A thought-provoking characterization of the First Crusade

From Christopher Tyerman's huge history of the Crusades, God's War (p. 89):

Part revivalism, part politics, part a search for release in personal renewal, both a manipulation of popular beliefs and prejudices common to all social groups and an attempt to channel these towards a narrowly laudable yet essentially familiar and explicable end, the summons to Jerusalem succeeded because it caught the imagination of a society not necessarily ready but psychologically, culturally and materially equipped to answer the call. In the level of official enthusiasm, in the rapidity of popular acceptance, in the extremes of response, in the widespread uncertainty, indifference and regional variation shadowing extravagant and well-publicized bellicosity, 1096 was the 1914 of the Middle Ages.

5 comments:

Matthew Gabriele said...

Thanks for posting this! I'd read right by it last time I looked at Tyerman.

It's very wrong but fascinating, nonetheless...

Steve Muhlberger said...

Matt,

I'd be glad if you'd explain here your "very wrong" characterization.

Matthew Gabriele said...

Sure, Steve. I should say first that I generally really liked Tyerman's book...

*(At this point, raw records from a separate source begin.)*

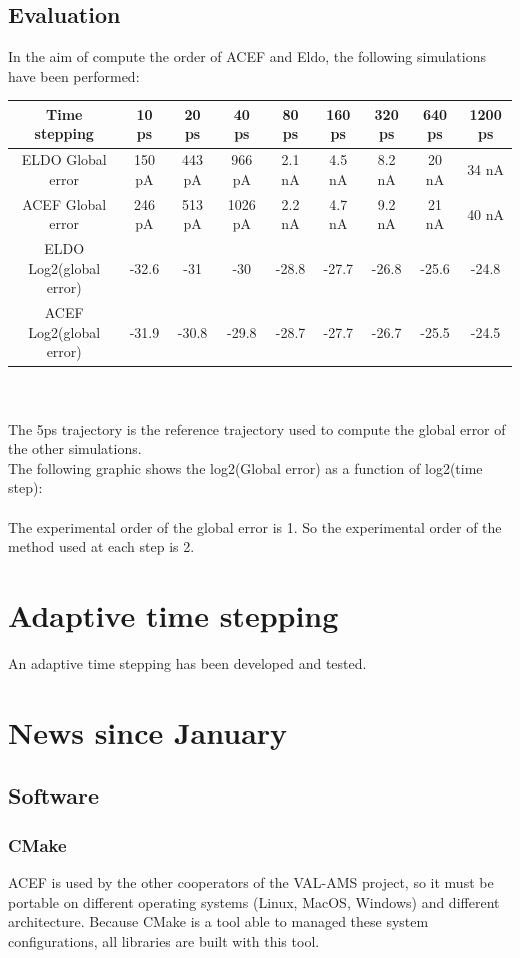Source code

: \subsection{Evaluation}
In the aim of compute the order of ACEF and Eldo, the following simulations have been performed:\\
\begin{tabular}{|c|c|c|c|c|c|c|c|c|}
\hline
Time stepping & 10 ps & 20 ps & 40 ps & 80 ps & 160 ps & 320 ps & 640 ps & 1200 ps \\
\hline
ELDO Global error & 150 pA & 443 pA & 966 pA & 2.1 nA & 4.5 nA & 8.2 nA & 20 nA & 34 nA \\
\hline
ACEF Global error & 246 pA & 513 pA & 1026 pA & 2.2 nA & 4.7 nA & 9.2 nA & 21 nA & 40 nA \\
\hline
ELDO Log2(global error)& -32.6 & -31 & -30 & -28.8  & -27.7 & -26.8 & -25.6 & -24.8 \\
\hline
ACEF Log2(global error)& -31.9 & -30.8 & -29.8 & -28.7  & -27.7 & -26.7 & -25.5 & -24.5 \\
\hline
\end{tabular}\\
\\
The 5ps trajectory is the reference trajectory used to compute the global error of the other
simulations. \\The following graphic shows the log2(Global error) as a function of log2(time
step):\\
\\
The experimental order of the global error is 1. So the experimental order of the method used at
each step is 2.\\
\newpage
\section{Adaptive time stepping}
An adaptive time stepping has been developed and tested. 
\section{News since January}

\subsection{Software}

\subsubsection{CMake}
ACEF is used by the other cooperators of the VAL-AMS project, so it must be portable on different operating systems (Linux, MacOS, Windows) and
different architecture. Because CMake is a tool able to managed these system configurations, all
libraries are built with this tool.

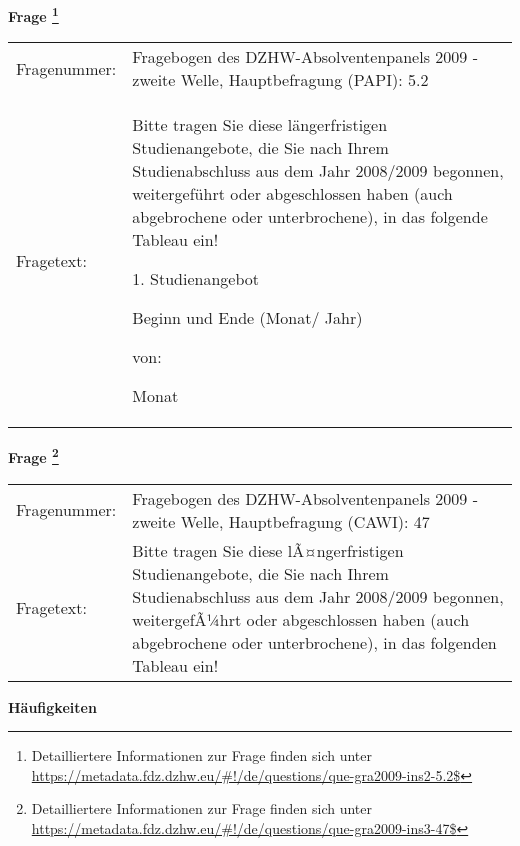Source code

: 				\vspace*{0.5cm}
                \noindent\textbf{Frage
	                \footnote{Detailliertere Informationen zur Frage finden sich unter
		              \url{https://metadata.fdz.dzhw.eu/\#!/de/questions/que-gra2009-ins2-5.2$}}}\\
				\begin{tabularx}{\hsize}{@{}lX}
					Fragenummer: &
					  Fragebogen des DZHW-Absolventenpanels 2009 - zweite Welle, Hauptbefragung (PAPI):
					  5.2
 \\
					Fragetext: & Bitte tragen Sie diese längerfristigen Studienangebote, die Sie nach Ihrem Studienabschluss aus dem Jahr 2008/2009 begonnen, weitergeführt oder abgeschlossen haben (auch abgebrochene oder unterbrochene), in das folgende Tableau ein!\par  1. Studienangebot\par  Beginn und Ende (Monat/ Jahr)\par  von:\par  Monat \\
				\end{tabularx}
				\vspace*{0.5cm}
                \noindent\textbf{Frage
	                \footnote{Detailliertere Informationen zur Frage finden sich unter
		              \url{https://metadata.fdz.dzhw.eu/\#!/de/questions/que-gra2009-ins3-47$}}}\\
				\begin{tabularx}{\hsize}{@{}lX}
					Fragenummer: &
					  Fragebogen des DZHW-Absolventenpanels 2009 - zweite Welle, Hauptbefragung (CAWI):
					  47
 \\
					Fragetext: & Bitte tragen Sie diese lÃ¤ngerfristigen Studienangebote, die Sie nach Ihrem Studienabschluss aus dem Jahr 2008/2009 begonnen, weitergefÃ¼hrt oder abgeschlossen haben (auch abgebrochene oder unterbrochene), in das folgenden Tableau ein! \\
				\end{tabularx}





        		\vspace*{0.5cm}
                \noindent\textbf{Häufigkeiten}

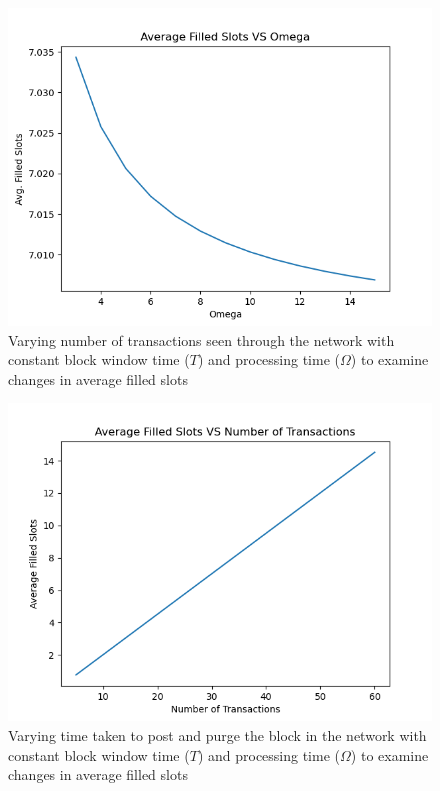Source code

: \documentclass[conference]{IEEEtran}
\begin{document}
\begin{figure}[htbp]
    \centerline{\includegraphics[width=\linewidth]{Figures/AvgFilledSlotsVSOmegaConstTrnx.png}}
    \caption{Varying number of transactions seen through the network with constant block window time ($T$) and processing time ($\Omega$) to examine changes in average filled slots}
    \label{AFS_trans}
\end{figure}

\begin{figure}[htbp]
    \centerline{\includegraphics[width=\linewidth]{Figures/AvgFilledSlotsVSNoOfTrnxConstOmega.png}}
    \caption{Varying time taken to post and purge the block in the network with constant block window time ($T$) and processing time ($\Omega$) to examine changes in average filled slots}
    \label{AFS_omega}
\end{figure}
\end{document}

The biggest problem here (for me) is that it's so cynical. It treats those who responded as if they didn't have the ability to reason adequately and were "suckered" into it. I don't like the word "manipulation" here. I don't like the suggestion that society was somehow "immature" in 1095, as if Europe could've shaken it off if the pope had just waited a few years. Finally, I don't like the division it suggests between "elite" (clerical) and "popular" (lay) culture. I don't think that distinction, for this period, is really tenable anymore.

I deal with a lot of this, and in much greater depth, in my forthcoming monograph.

Steve Muhlberger said...

Thanks for the further comment and the link to your abstract. I am sure that some of my readers will appreciate that.

When you said "very wrong," I thought you were talking specifically about the quotation I cited. For me, this quotation eerily reflected Ivo Andric's comments on the enthusiasm for war in Europe in 1914. There is a beautiful and terrifying quotation in his novel The Bridge on the Drina, which I can't put my hand on at the moment. But the meaning of that paragraph as I remember was that many of the people of Europe felt unjustifiably like entire heritage of all history was theirs to do with as they wished, and that any great thing that they imagined was possible. Surely the people who actually went on crusade, whether they were suckered or not, were told and believed that what they were doing by going to Jerusalem was an exceptional thing, otherwise why go at all? the Crusaders did not destroy the world to the extent that the World War I generation did, but they destroyed a lot, including many of themselves. All wars are very destructive, and all warriors risk ultimate disappointment, whether they seek personal gain or idealistic goals. But you have to admit that *a lot* of people were very on high idealistic goals in 1096. And I see the same in 1914.

Steve Muhlberger said...

"But you have to admit that *a lot* of people were very on high idealistic goals in 1096." should be "very high on."